Built between 1970 and 1977, the Montreal is everything the modern car industry is too scared to be.
The Expo
The Alfa Romeo Montreal began as a show car at the 1967 World Exposition in Montreal — which is how it got its name. Designed by Marcello Gandini at Bertone, it was never supposed to be a production car. It was supposed to be beautiful and impractical and leave people slightly unsettled. It succeeded on all counts.
Production began in 1970. Only 3,917 were ever built before Alfa pulled the plug in 1977. Every single one matters. The fact that it existed at all is something.
The Design
Look at a Montreal long enough and you begin to understand that most car design since has been a slow retreat from this point. The slatted headlamp covers. The body that looks simultaneously stretched and compressed.

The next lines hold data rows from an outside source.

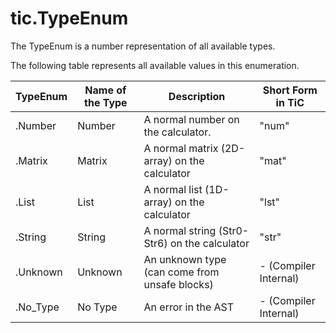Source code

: # tic.TypeEnum

The TypeEnum is a number representation of all available types. 

The following table represents all available values in this enumeration. 

TypeEnum | Name of the Type | Description | Short Form in TiC
-------- | ---------------- | ----------- | -----------------
.Number | Number | A normal number on the calculator. | "num"
.Matrix | Matrix | A normal matrix (2D-array) on the calculator | "mat"
.List | List | A normal list (1D-array) on the calculator | "lst"
.String | String | A normal string (Str0-Str6) on the calculator | "str"
.Unknown | Unknown | An unknown type (can come from unsafe blocks) | - (Compiler Internal)
.No_Type | No Type | An error in the AST | - (Compiler Internal)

The roofline that seems genuinely aggressive, as though the car is irritated at being parked. The details that have no business being as good as they are on a car from 1970.
Gandini in the late 1960s was doing things nobody else was doing. The Montreal is evidence. So is the Lamborghini Miura. So is the Countach. One person, one decade, three cars that still define what a car is allowed to look like.
The Verdict
The Montreal is worth knowing about not because it was commercially successful — it wasn't — but because it represents a particular kind of ambition that the industry has mostly abandoned. The ambition to make something that looks the way a racing engine sounds. Something that makes people stop walking. If Alfa had kept making cars like this, they'd be a different company. Maybe a better one. There's a lesson in there, somewhere, for everyone.